Sometimes I found myself laughing out loud at my reactions to the traumas of each day. Once on a bad day I wrote “PHOOEY” in letters 15 spaces high. It helped.
I started titling each entry. One of my favorite titles—and favorite entries—came when I was trying to develop greater faith. That title was “Doubt Creeps in and Janet Strikes Back.” Some titles reflect a calmer attitude. One in Janet 3, “On Days and Nights and Things I Love,” leads into a paragraph I love to reread:
“I love nights that are chilly and clear, when I can see the stars and talk aloud under them. And I love early mornings, being up, being alive, and being outside on a day that is only starting. I love new beginnings that are just getting organized. And clean sheets, clean nightgown, clean body, clean hair, and a reason to be happy. I love the world when my soul brims with hope.”
My soul doesn’t always brim with hope. Sometimes it brims with frustration. When that’s the case, I can look back to the rejuvenating entry I wrote that September night. I can find encouragement from another entry, written soon after that one: “When I can understand what I’m going through, I find that endurance becomes easier.”
Not every entry is profound or even interesting. But each, in its own way, traces my daily conversion to the gospel, my struggles with myself, and my delight with each line-upon-line discovery of living. Each helps the others assume clearer perspective. Not only does each entry reflect my life, but it affects and becomes part of my life.
It was during Janet 4, when my best friend moved, that I wrote: “I hurt too much to write.” And it was during Janet 5, after I had written a thoughtless letter that hurt a friend, that I wrote in my journal: “Through the many confusing voices that ring through my mind, one calming voice pervades and tells me the whole matter will be of no consequence.” After writing about that “calming voice,” I listened to it more carefully. The “voice” was right; when I later asked the friend to forgive me, he said he already had.
One day, when I felt that life was picking on me, I started what has become a tradition. I wrote an entry titled “Things I Am Thankful For.” It amazed me that day, as it still does, how varied and plentiful are my blessings, and how obscure and sometimes even humorous are my trials.
Through moves from one side of the United States to the other, through vacations, through each peak and plateau, the volumes of my journal have been a constant, a friend, tucked on a bookshelf or into a suitcase along with my copies of the scriptures. They have become a vehicle for working out personal answers for the curious challenges of each day.

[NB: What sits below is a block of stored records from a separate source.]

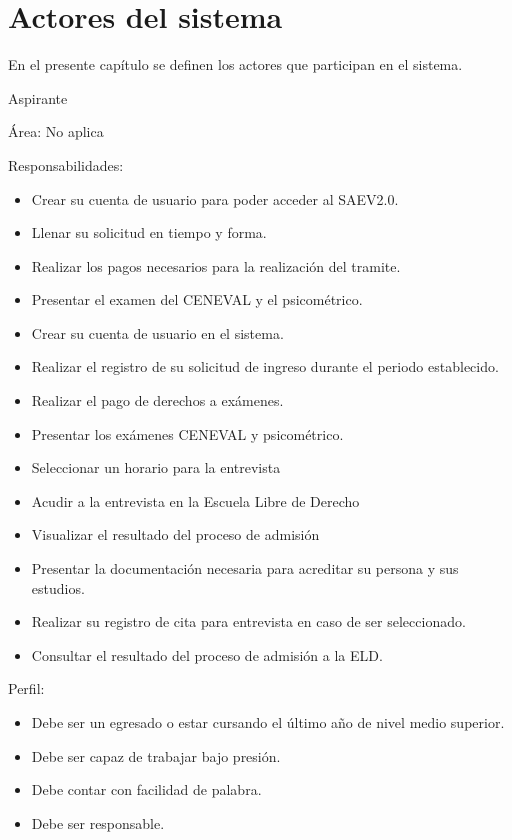 
\chapter{Actores del sistema}
\label{chapter:ActoresDelSistema}

En el presente capítulo se definen los actores que participan en el sistema.


\begin{Actor}{Aspirante}{}
	\item[Área:] No aplica
	\item[Responsabilidades:] \hspace{1pt}
	\begin{itemize}
		\item Crear su cuenta de usuario para poder acceder al SAEV2.0.
		\item Llenar su solicitud  en tiempo y forma.
		\item Realizar los pagos necesarios para la realización del tramite.
		\item Presentar el examen del CENEVAL y el psicométrico.
		\item Crear su cuenta de usuario en el sistema.
		\item Realizar el registro de su solicitud de ingreso durante el periodo establecido.
		\item Realizar el pago de derechos a exámenes.
		\item Presentar los exámenes CENEVAL y psicométrico.
		\item Seleccionar un horario para la entrevista
		\item Acudir a la entrevista en la Escuela Libre de Derecho
		\item Visualizar el resultado del proceso de admisión
        \item Presentar la documentación necesaria para acreditar su persona y sus estudios.
        \item Realizar su registro de cita para entrevista en caso de ser seleccionado.
        \item Consultar el resultado del proceso de admisión a la ELD.
	\end{itemize}
	\item[Perfil:] \hspace{1pt}
	\begin{itemize}
		\item Debe ser un egresado o estar cursando el último año de nivel medio superior. 
		\item Debe ser capaz de trabajar bajo presión.
		\item Debe contar con facilidad de palabra.
		\item Debe ser responsable.		
	\end{itemize}
\end{Actor}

I thought, at the beginning of the journal keeping, that I would neatly record my most profound thoughts, making them more accessible when I had to give sacrament meeting talks. Once or twice I have used a journal for that, but it’s far from the full benefit. The journal isn’t a reference book about my life, nor does it map my life. It isn’t a status chart; it’s a dynamic, if rough, artwork.
The Janet series is steaming ahead in its 15th volume. Some volumes span a year, and others a few months. I am the only person who has read all of them, and I may keep it that way—for a few decades, at least. The volumes have graduated from inexpensive notebooks to actual hardback books with blank pages. I have to confess—I bought a leather-bound journal last time (but it was on sale). And I did make quite a concession on the journal before that; it actually says “Journal” on the cover!